What he's really saying is that commercialism has evolved to something
that people take as truth and that It's so seemlessly webbed with fact
that fact and fiction is so easily interwined with all this stuff that
It's become this interface that has become effective for doing stuff
like that. I almost harken back to the days when, I mean this is a
really stupid example maybe but is interesting to me, like when I was
a kid with toys there was all this uproar when they would animate toys
as if this was really going to fuck with peoples heads.
Figure does not actually move by itself….
It does not actually move by itself. But now it's just so integrated
in kids minds. You know? Because kids apparently know the difference
but I question all that still a little bit, you know?
Well it's how they portray products is bad.
The whole this is just fucked up, the world's an ungodly mess, but…
::laughs:::
Theres this great Yugoslavian philosopher, I always have problems
pronouncing his name, it's Zizek?
Slavoj Zizek, have you ever heard of him? And he always argues the
contradiction, and then examines the contradiction, and then he'll
give his hypothesis and then even examine that and use the same
critical methods on his own. And he was talking about this, he was
questioning because he goes through universities all the time and they
were talking about this idea of America being a post-manufacturing
country, and the argument was that we don't manufacture anything here.
And his quip to that was that that's alive and well, and that we are
manufacturing in this country and that our blue collar force is China.
Which is completely true. That's absolutely true. And uh, so I think
we have this kind of really weird thing where, I guess the most
altruistic way of looking at America is that it's all about ideas,
it's the GE kind of tendency where 'we bring good things to life' but
we don't really manufacture anything anymore of any value. So we're
just consumers. And what we buy and what we covet is really what
drives our economy forward. If you buy a Hummer you're supporting the
military complex you know? I mean, a lot of things you buy, I guess
just the communications we're talking on right now are part military.
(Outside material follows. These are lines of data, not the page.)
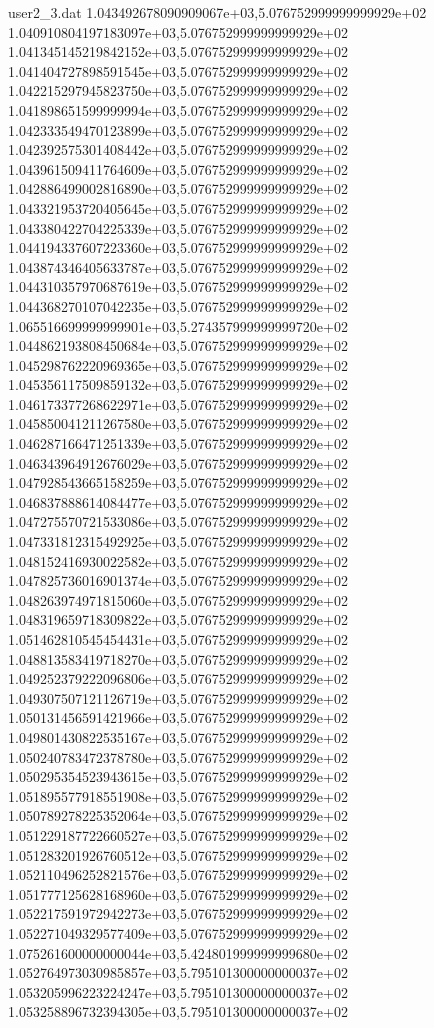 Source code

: \begin{filecontents}{user2_3.dat}
1.043492678090909067e+03,5.076752999999999929e+02
1.040910804197183097e+03,5.076752999999999929e+02
1.041345145219842152e+03,5.076752999999999929e+02
1.041404727898591545e+03,5.076752999999999929e+02
1.042215297945823750e+03,5.076752999999999929e+02
1.041898651599999994e+03,5.076752999999999929e+02
1.042333549470123899e+03,5.076752999999999929e+02
1.042392575301408442e+03,5.076752999999999929e+02
1.043961509411764609e+03,5.076752999999999929e+02
1.042886499002816890e+03,5.076752999999999929e+02
1.043321953720405645e+03,5.076752999999999929e+02
1.043380422704225339e+03,5.076752999999999929e+02
1.044194337607223360e+03,5.076752999999999929e+02
1.043874346405633787e+03,5.076752999999999929e+02
1.044310357970687619e+03,5.076752999999999929e+02
1.044368270107042235e+03,5.076752999999999929e+02
1.065516699999999901e+03,5.274357999999999720e+02
1.044862193808450684e+03,5.076752999999999929e+02
1.045298762220969365e+03,5.076752999999999929e+02
1.045356117509859132e+03,5.076752999999999929e+02
1.046173377268622971e+03,5.076752999999999929e+02
1.045850041211267580e+03,5.076752999999999929e+02
1.046287166471251339e+03,5.076752999999999929e+02
1.046343964912676029e+03,5.076752999999999929e+02
1.047928543665158259e+03,5.076752999999999929e+02
1.046837888614084477e+03,5.076752999999999929e+02
1.047275570721533086e+03,5.076752999999999929e+02
1.047331812315492925e+03,5.076752999999999929e+02
1.048152416930022582e+03,5.076752999999999929e+02
1.047825736016901374e+03,5.076752999999999929e+02
1.048263974971815060e+03,5.076752999999999929e+02
1.048319659718309822e+03,5.076752999999999929e+02
1.051462810545454431e+03,5.076752999999999929e+02
1.048813583419718270e+03,5.076752999999999929e+02
1.049252379222096806e+03,5.076752999999999929e+02
1.049307507121126719e+03,5.076752999999999929e+02
1.050131456591421966e+03,5.076752999999999929e+02
1.049801430822535167e+03,5.076752999999999929e+02
1.050240783472378780e+03,5.076752999999999929e+02
1.050295354523943615e+03,5.076752999999999929e+02
1.051895577918551908e+03,5.076752999999999929e+02
1.050789278225352064e+03,5.076752999999999929e+02
1.051229187722660527e+03,5.076752999999999929e+02
1.051283201926760512e+03,5.076752999999999929e+02
1.052110496252821576e+03,5.076752999999999929e+02
1.051777125628168960e+03,5.076752999999999929e+02
1.052217591972942273e+03,5.076752999999999929e+02
1.052271049329577409e+03,5.076752999999999929e+02
1.075261600000000044e+03,5.424801999999999680e+02
1.052764973030985857e+03,5.795101300000000037e+02
1.053205996223224247e+03,5.795101300000000037e+02
1.053258896732394305e+03,5.795101300000000037e+02

\end{filecontents}

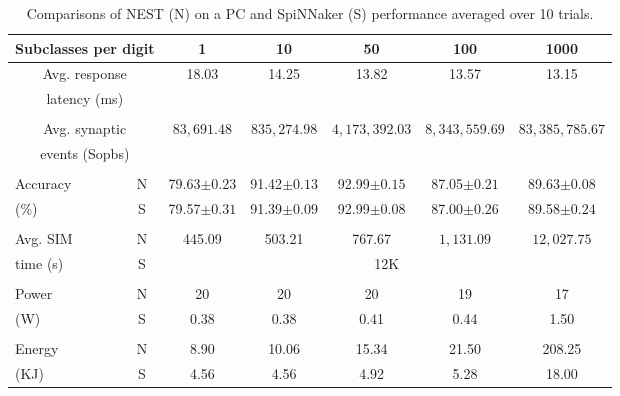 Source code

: \begin{table} 
	\caption[Comparisons of NEST and SpiNNaker performance.]{Comparisons of NEST (N) on a PC and SpiNNaker (S) performance averaged over 10 trials.}
	\begin{center}
		\bgroup
		\def\arraystretch{1.4}
		\begin{tabular} {l| c  c c c c c}
			\multicolumn{2}{c}{Subclasses per digit} 
			& 1 & 10 & 50 & 100 & 1000 \\
			\hline
			\multicolumn{2}{c}{Avg. response}
			& \multirow{2}{*}{18.03} %
			& \multirow{2}{*}{14.25} %
			& \multirow{2}{*}{13.82} %
			& \multirow{2}{*}{13.57} %
			& \multirow{2}{*}{13.15} %
			\\
			\multicolumn{2}{c}{latency (ms)}
			& & & & &
			\\
			\multicolumn{7}{c}{\vspace*{-3mm}}\\
			\multicolumn{2}{c}{Avg. synaptic}
			& \multirow{2}{*}{$83,691.48$}
			& \multirow{2}{*}{$835,274.98$}
			& \multirow{2}{*}{$4,173,392.03$}
			& \multirow{2}{*}{$8,343,559.69$}
			& \multirow{2}{*}{$83,385,785.67$}
			\\	
			\multicolumn{2}{c}{events (Sopbs)}
			& & & & &
			\\
			\multicolumn{7}{c}{\vspace*{-3mm}}\\
			Accuracy
			& N 
			& 79.63$\pm0.23$
			& 91.42$\pm0.13$ 
			& 92.99$\pm0.15$
			& 87.05$\pm0.21$
			& 89.63$\pm0.08$
			\\
			(\%)
			& S
			& 79.57$\pm0.31$
			& 91.39$\pm0.09$
			& 92.99$\pm0.08$
			& 87.00$\pm0.26$
			& 89.58$\pm0.24$
			\\
			& &\multicolumn{5}{c}{\vspace*{-4mm}}\\
			Avg. SIM
			& N 
			& 445.09
			& 503.21
			& 767.67
			& $1,131.09$
			& $12,027.75$
			\\
			time (s)
			& S
			& \multicolumn{5}{c}{12K}
			\\
			& &\multicolumn{5}{c}{\vspace*{-4mm}}\\
			Power
			& N 
			& 20
			& 20
			& 20
			& 19
			& 17
			\\
			(W) %
			& S
			& 0.38 
			& 0.38 
			& 0.41
			& 0.44
			& 1.50
			\\
			& &\multicolumn{5}{c}{\vspace*{-4mm}}\\
			Energy
			& N 
			& 8.90
			& 10.06
			& 15.34
			& 21.50
			& 208.25
			\\
			(KJ) %
			& S
			& 4.56
			& 4.56
			& 4.92
			& 5.28
			& 18.00
			\\
		\end{tabular}
		\egroup
		\label{tbl:compare}
	\end{center}
\end{table}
Cell phones are part military. And we love those things. And certain
parts of the culture love those things even more than I can even
imagine because they become accessorized in a way, you know?
Right. They have to have it. I think I just
want to quit everything and go live on a mountain sometimes.
I know, I do sometimes too. But then I'm just like, well it might be
nice, quiet and just serene. I've had moments of that.